L'interrogatorio del pm a Brescia: "De Pasquale mi disse di tenere fermo il fascicolo sulla loggia Ungheria..."

Storari svela il metodo Milano. Quelle trame sul processo Eni

Fu la Procura di Milano a permettere a Piero Amara, il grande calunniatore del caso Eni, di evitare il carcere e ottenere l'affidamento ai servizi sociali: per i pm milanesi Amara era sincero. E questa benedizione gli venne concessa perché salvare Amara serviva a ottenere la condanna dei vertici dell'Eni. Che questo fosse lo scenario lo si era ipotizzato. A dirlo esplicitamente, e quasi con crudezza, è nei suoi verbali il pm Paolo Storari, che Amara invece voleva incriminarlo insieme al suo complice di manovre Vincenzo Armanna.

Il 21 maggio 2021 Storari viene interrogato dalla Procura di Brescia che lo accusa di avere rivelato i verbali segreti di Amara a Piecamillo Davigo. E spiega così il suo stato d'animo, quando chiedeva invano ai suoi capi di scavare sulla loggia Ungheria di cui gli aveva parlato Amara: «Io non vengo manco considerato, un muro di gomma sui sbatto e ho sbattuto fino all'altro giorno». A essere inaccettabile per Storari è che intanto i verbali di Amara vengano usati contro il giudice del processo Eni: «Perchè quando si tratta di andare a verificare la bontà o la falsità delle dichiarazioni di Amara su Ungheria si sta fermi immobili e poi invece quando si tratta di utilizzare quelle medesime dichiarazioni provenienti dal medesimo soggetto lo si fa in serenità?».

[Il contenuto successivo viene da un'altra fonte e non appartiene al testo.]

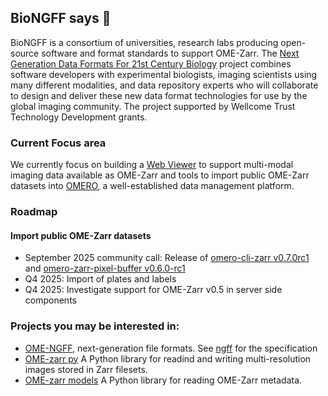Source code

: ## BioNGFF says 👋

BioNGFF is a consortium of universities, research labs producing open-source software and format standards to support OME-Zarr.
The [Next Generation Data Formats For 21st Century Biology](https://wellcome.org/research-funding/funding-portfolio/funded-grants/next-generation-data-formats-21st-century-biology) project combines software developers with experimental biologists, imaging scientists using many different modalities, and data repository experts who will collaborate to design and deliver these new data format technologies for use by the global imaging community. The project supported by Wellcome Trust Technology Development grants.

### Current Focus area

We currently focus on building a [Web Viewer](https://github.com/BioNGFF/biongff-viewer) to support multi-modal imaging data available as OME-Zarr and tools to import public OME-Zarr datasets into [OMERO](https://www.openmicroscopy.org/omero/), a well-established data management platform.

### Roadmap

#### Import public OME-Zarr datasets 

* September 2025 community call: Release of [omero-cli-zarr v0.7.0rc1](https://github.com/ome/omero-cli-zarr/releases/tag/v0.7.0rc1) and [omero-zarr-pixel-buffer v0.6.0-rc1](https://github.com/glencoesoftware/omero-zarr-pixel-buffer/releases/tag/v0.6.0-rc1)
* Q4 2025: Import of plates and labels
* Q4 2025: Investigate support for OME-Zarr v0.5 in server side components

### Projects you may be interested in: ###
* [OME-NGFF](https://ngff.openmicroscopy.org/latest), next-generation file formats. See [ngff](https://github.com/ome/ngff) for the specification
* [OME-zarr py](https://github.com/ome/ome-zarr-py) A Python library for readind and writing multi-resolution images stored in Zarr filesets.
* [OME-zarr models](https://github.com/ome-zarr-models/ome-zarr-models-py) A Python library for reading OME-Zarr metadata.


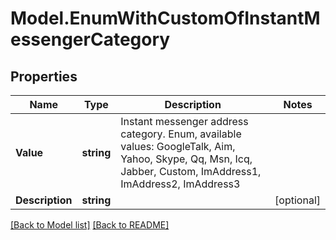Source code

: # Model.EnumWithCustomOfInstantMessengerCategory
## Properties
Name | Type | Description | Notes
------------ | ------------- | ------------- | -------------
**Value** | **string** | Instant messenger address category. Enum, available values: GoogleTalk, Aim, Yahoo, Skype, Qq, Msn, Icq, Jabber, Custom, ImAddress1, ImAddress2, ImAddress3 | 
**Description** | **string** |  | [optional] 



[[Back to Model list]](Models.doc) [[Back to README]](README.md)


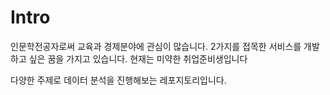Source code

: # Intro
인문학전공자로써 교육과 경제분야에 관심이 많습니다.
2가지를 접목한 서비스를 개발 하고 싶은 꿈을 가지고 있습니다.
현재는 미약한 취업준비생입니다

다양한 주제로 데이터 분석을 진행해보는 레포지토리입니다.


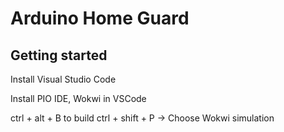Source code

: # Arduino Home Guard



## Getting started

Install Visual Studio Code

Install PIO IDE, Wokwi in VSCode

ctrl + alt + B to build
ctrl + shift + P -> Choose Wokwi simulation
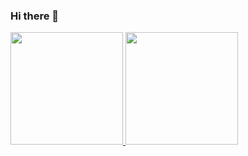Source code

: ### Hi there 👋

<div>
<a href="https://github.com/feedamasceno">
<img height="180em" src="https://github-readme-stats.vercel.app/api/top-langs/?username=feedamasceno&layout=compact&langs_count=7&theme=dracula"/>
<img height="180em" src="https://github-readme-stats.vercel.app/api?username=feedamasceno&show_icons=true&theme=dracula&include_all_commits=true&count_private=true"/>
</div>
  

<!--
**Feedamasceno/feedamasceno** is a ✨ _special_ ✨ repository because its `README.md` (this file) appears on your GitHub profile.

Here are some ideas to get you started:

- 🔭 I’m currently working on ...
- 🌱 I’m currently learning ...
- 👯 I’m looking to collaborate on ...
- 🤔 I’m looking for help with ...
- 💬 Ask me about ...
- 📫 How to reach me: ...
- 😄 Pronouns: ...
- ⚡ Fun fact: ...
-->
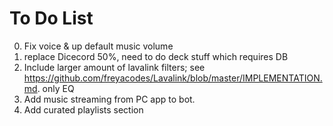 # To Do List
0. Fix voice & up default music volume
1. replace Dicecord 50%, need to do deck stuff which requires DB
2. Include larger amount of lavalink filters; see https://github.com/freyacodes/Lavalink/blob/master/IMPLEMENTATION.md. only EQ
3. Add music streaming from PC app to bot.
4. Add curated playlists section
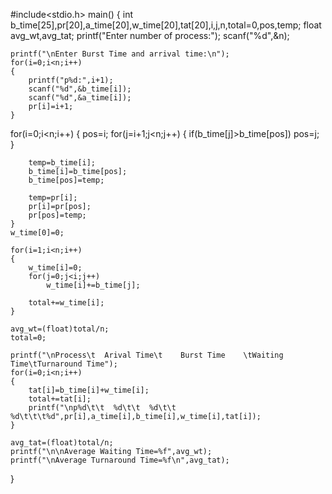 #include<stdio.h> 
main()
{
    int b_time[25],pr[20],a_time[20],w_time[20],tat[20],i,j,n,total=0,pos,temp;
    float avg_wt,avg_tat;
    printf("Enter number of process:");
    scanf("%d",&n);
 
    printf("\nEnter Burst Time and arrival time:\n");
    for(i=0;i<n;i++)
    {
        printf("p%d:",i+1);
        scanf("%d",&b_time[i]);
        scanf("%d",&a_time[i]);
        pr[i]=i+1;
    }
 
   for(i=0;i<n;i++)
    {
        pos=i;
        for(j=i+1;j<n;j++)
        {
            if(b_time[j]>b_time[pos])
                pos=j;
        }
 
        temp=b_time[i];
        b_time[i]=b_time[pos];
        b_time[pos]=temp;
 
        temp=pr[i];
        pr[i]=pr[pos];
        pr[pos]=temp;
    }
 	w_time[0]=0; 
	
	for(i=1;i<n;i++)
    {
        w_time[i]=0;
        for(j=0;j<i;j++)
            w_time[i]+=b_time[j];
 
        total+=w_time[i];
    }
 
    avg_wt=(float)total/n;
    total=0;
 
    printf("\nProcess\t  Arival Time\t    Burst Time    \tWaiting Time\tTurnaround Time");
    for(i=0;i<n;i++)
    {
        tat[i]=b_time[i]+w_time[i];
        total+=tat[i];
        printf("\np%d\t\t  %d\t\t  %d\t\t    %d\t\t\t%d",pr[i],a_time[i],b_time[i],w_time[i],tat[i]);
    }
 
    avg_tat=(float)total/n;
    printf("\n\nAverage Waiting Time=%f",avg_wt);
    printf("\nAverage Turnaround Time=%f\n",avg_tat);
}
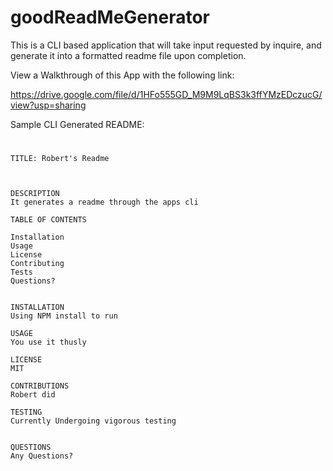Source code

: # goodReadMeGenerator

This is a CLI based application that will take input requested by inquire, and generate it into a formatted readme file upon completion.



View a Walkthrough of this App with the following link:

https://drive.google.com/file/d/1HFo555GD_M9M9LqBS3k3ffYMzEDczucG/view?usp=sharing



Sample CLI Generated README:

#
    TITLE: Robert's Readme


    
    DESCRIPTION
    It generates a readme through the apps cli
    
    TABLE OF CONTENTS
    
    Installation
    Usage
    License
    Contributing
    Tests
    Questions?
    
    
    INSTALLATION
    Using NPM install to run
    
    USAGE
    You use it thusly
    
    LICENSE
    MIT
    
    CONTRIBUTIONS
    Robert did
    
    TESTING
    Currently Undergoing vigorous testing
    
    
    QUESTIONS
    Any Questions?
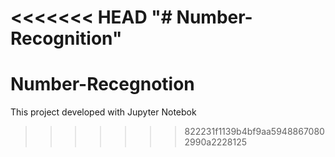 <<<<<<< HEAD
"# Number-Recognition" 
=======
# Number-Recegnotion
This project developed with Jupyter Notebok
>>>>>>> 822231f1139b4bf9aa59488670802990a2228125
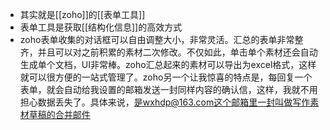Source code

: - 其实就是[[zoho]]的[[表单工具]]
- 表单工具是获取[[结构化信息]]的高效方式
- zoho表单收集的对话框可以自由调整大小，非常灵活。汇总的表单非常整齐，并且可以对之前积累的素材二次修改。不仅如此，单击单个素材还会自动生成单个文档，UI非常棒。zoho汇总起来的素材可以导出为excel格式，这样就可以很方便的一站式管理了。zoho另一个让我惊喜的特点是，每回复一个表单，就会自动给我设置的邮箱发送一封同样内容的确认信，这样，我就不用担心数据丢失了。具体来说，是wxhdp@163.com这个邮箱里一封叫做写作素材草稿的合并邮件
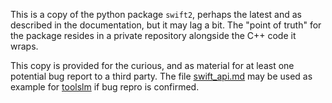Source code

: This is a copy of the python package `swift2`, perhaps the latest and as described in the documentation, but it may lag a bit. The "point of truth" for the package resides in a private repository alongside the C++ code it wraps.

This copy is provided for the curious, and as material for at least one potential bug report to a third party. The file [swift_api.md](./swift_api.md) may be used as example for [toolslm](https://github.com/AnswerDotAI/toolslm) if bug repro is confirmed.

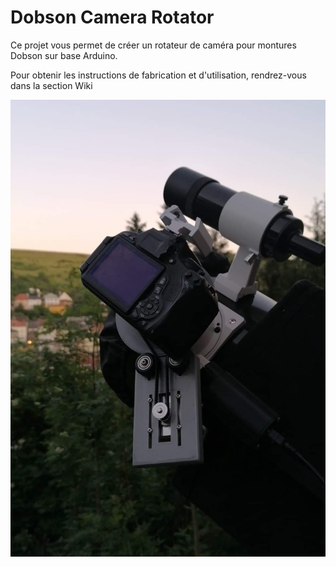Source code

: # Dobson Camera Rotator

Ce projet vous permet de créer un rotateur de caméra pour montures Dobson sur base Arduino.

Pour obtenir les instructions de fabrication et d'utilisation, rendrez-vous dans la section Wiki


![](https://github.com/AstrAuDobson/Dobson-Camera-Rotator/blob/main/camera_rotator_img1.jpg)

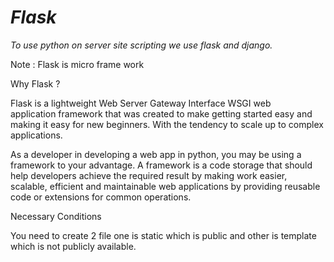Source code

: <h1><i><b>Flask</b></i></h1>

_To use python on server site scripting we use flask and django._

Note : Flask is micro frame work

Why Flask ?

Flask is a lightweight Web Server Gateway Interface WSGI web application framework that was created to make getting started easy and making it easy for new beginners. With the tendency to scale up to complex applications.  

As a developer in developing a web app in python, you may be using a framework to your advantage. A framework is a code storage that should help developers achieve the required result by making work easier, scalable, efficient and maintainable web applications by providing reusable code or extensions for common operations.

Necessary Conditions 

You need to create 2 file one is static which is public and other is template which is not publicly available. 
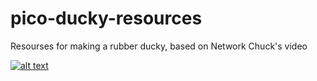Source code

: # pico-ducky-resources

Resourses for making a rubber ducky, based on Network Chuck's video

[![alt text](https://img.youtube.com/vi/e_f9p-_JWZw/0.jpg)](https://www.youtube.com/watch?v=e_f9p-_JWZw)
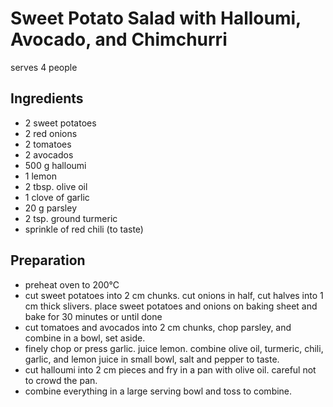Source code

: Sweet Potato Salad with Halloumi, Avocado, and Chimchurri
=======================
<!-- based on hello fresh recipe -->
serves 4 people

Ingredients
-----------
* 2 sweet potatoes
* 2 red onions
* 2 tomatoes
* 2 avocados
* 500 g halloumi
* 1 lemon
* 2 tbsp. olive oil
* 1 clove of garlic
* 20 g parsley
* 2 tsp. ground turmeric
* sprinkle of red chili (to taste)


Preparation
-----------
* preheat oven to 200°C
* cut sweet potatoes into 2 cm chunks. cut onions in half, cut halves into 1 cm thick slivers. place sweet potatoes and onions on baking sheet and bake for 30 minutes or until done
* cut tomatoes and avocados into 2 cm chunks, chop parsley, and combine in a bowl, set aside.
* finely chop or press garlic. juice lemon. combine olive oil, turmeric, chili, garlic, and lemon juice in small bowl, salt and pepper to taste.
* cut halloumi into 2 cm pieces and fry in a pan with olive oil. careful not to crowd the pan.
* combine everything in a large serving bowl and toss to combine.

Per smuovere le acque «prendo la decisione di parlare con un consigliere del Csm, non con un amico, io Davigo lo conosco ma lo conosco diciamo in via per Alessandra Dolci (capo del pool antimafia di Milano, ndr) con cui ho lavorato. Prima gli chiedo telefonicamente senti qua c'è uno che sta parlando di una loggia che è una cosa grave, Piercamillo (... ) poi sono andato due volte a casa sua. Gli chiedo: ma io Piercamillo di queste cose posso parlare con te? E lui mi dice sì Paolo io sono un consigliere del Csm a me questo segreto non è opponibile (...) allora vado a casa prendo la chiavetta con sopra i verbali e gli spiego (...) io ho fatto quello che dovevo fare in coscienza».

Su suggerimento di Davigo, Storari inizia a mettere le sue richieste per iscritto e un po' alla volta le cose si muovono. Ma intanto l'avvocato di Amara scrive alla procura di Milano segnalando che il 5 maggio il torbido ex legale di Eni doveva affrontare davanti al tribunale di sorveglianza di Roma un'udienza decisiva per evitare il carcere, e chiede che la Procura di Milano attesti «la effettività della condotta collaborativa dell'Amara rispetto alle indagini che lo vedono coinvolto», la «utilità e la rilevanza del contributo fornito». È un contributo, come è noto, farcito di falsità, Storari ha già scritto ai suoi capi che «Amara e Armanna sono due grandissimi calunniatori». Ma il 24 aprile la Procura dà il via libera, «Amara - viene messo per iscritto - è un soggetto che ha rescisso ogni legame con ambienti criminali». Grazie a quel riconoscimento l'avvocato siciliano ottiene l'affidamento ai servizi sociali.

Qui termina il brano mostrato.